::: SUPPLIED RECORDS

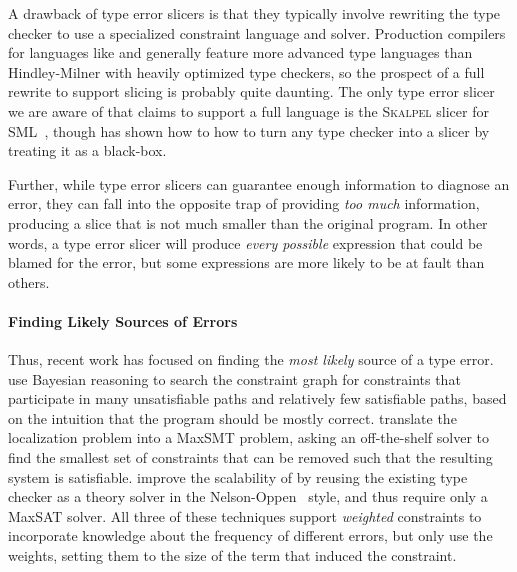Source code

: A drawback of type error slicers is that they typically involve
rewriting the type checker to use a specialized constraint language and
solver.
%
Production compilers for languages like \ocaml and \haskell generally
feature more advanced type languages than Hindley-Milner with heavily
optimized type checkers, so the prospect of a full rewrite to support
slicing is probably quite daunting.
%
The only type error slicer we are aware of that claims to support a full
language is the \textsc{Skalpel} slicer for
\textsc{SML}~\citep{Rahli2010-ps,Rahli2015-tt}, though
\citet{Schilling2011-yf} has shown how to how to turn any type checker
into a slicer by treating it as a black-box.

Further, while type error slicers can guarantee enough information to
diagnose an error, they can fall into the opposite trap of providing
\emph{too much} information, producing a slice that is not much smaller
than the original program.
%
In other words, a type error slicer will produce \emph{every possible}
expression that could be blamed for the error, but some expressions are
more likely to be at fault than others.

\paragraph{Finding Likely Sources of Errors}
Thus, recent work has focused on finding the \emph{most likely} source
of a type error.
%
\citeauthor{Zhang2015-yu}~\citep{Zhang2014-lv,Zhang2015-yu} use Bayesian
reasoning to search the constraint graph for constraints that
participate in many unsatisfiable paths and relatively few satisfiable
paths, based on the intuition that the program should be mostly correct.
%
\citet{Pavlinovic2014-mr,Pavlinovic2015-kh} translate the localization
problem into a MaxSMT problem, asking an off-the-shelf solver to find
the smallest set of constraints that can be removed such that the
resulting system is satisfiable.
%
\citet{Loncaric2016-uk} improve the scalability of
\citeauthor{Pavlinovic2014-mr} by reusing the existing type checker as
a theory solver in the Nelson-Oppen~\citep{Nelson1979-td}
style, and thus require only a MaxSAT solver.
%
All three of these techniques support \emph{weighted} constraints to
incorporate knowledge about the frequency of different errors,
but only \citeauthor{Pavlinovic2014-mr} use the weights, setting them to
the size of the term that induced the constraint.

::::::

__EXERCISE BRIEF__:
Output the material word for word, and keep the pictures out.

__REPLY__:
Source code

: A drawback of type error slicers is that they typically involve
rewriting the type checker to use a specialized constraint language and
solver.
%
Production compilers for languages like \ocaml and \haskell generally
feature more advanced type languages than Hindley-Milner with heavily
optimized type checkers, so the prospect of a full rewrite to support
slicing is probably quite daunting.
%
The only type error slicer we are aware of that claims to support a full
language is the \textsc{Skalpel} slicer for
\textsc{SML}~\citep{Rahli2010-ps,Rahli2015-tt}, though
\citet{Schilling2011-yf} has shown how to how to turn any type checker
into a slicer by treating it as a black-box.

Further, while type error slicers can guarantee enough information to
diagnose an error, they can fall into the opposite trap of providing
\emph{too much} information, producing a slice that is not much smaller
than the original program.
%
In other words, a type error slicer will produce \emph{every possible}
expression that could be blamed for the error, but some expressions are
more likely to be at fault than others.

\paragraph{Finding Likely Sources of Errors}
Thus, recent work has focused on finding the \emph{most likely} source
of a type error.
%
\citeauthor{Zhang2015-yu}~\citep{Zhang2014-lv,Zhang2015-yu} use Bayesian
reasoning to search the constraint graph for constraints that
participate in many unsatisfiable paths and relatively few satisfiable
paths, based on the intuition that the program should be mostly correct.
%
\citet{Pavlinovic2014-mr,Pavlinovic2015-kh} translate the localization
problem into a MaxSMT problem, asking an off-the-shelf solver to find
the smallest set of constraints that can be removed such that the
resulting system is satisfiable.
%
\citet{Loncaric2016-uk} improve the scalability of
\citeauthor{Pavlinovic2014-mr} by reusing the existing type checker as
a theory solver in the Nelson-Oppen~\citep{Nelson1979-td}
style, and thus require only a MaxSAT solver.
%
All three of these techniques support \emph{weighted} constraints to
incorporate knowledge about the frequency of different errors,
but only \citeauthor{Pavlinovic2014-mr} use the weights, setting them to
the size of the term that induced the constraint.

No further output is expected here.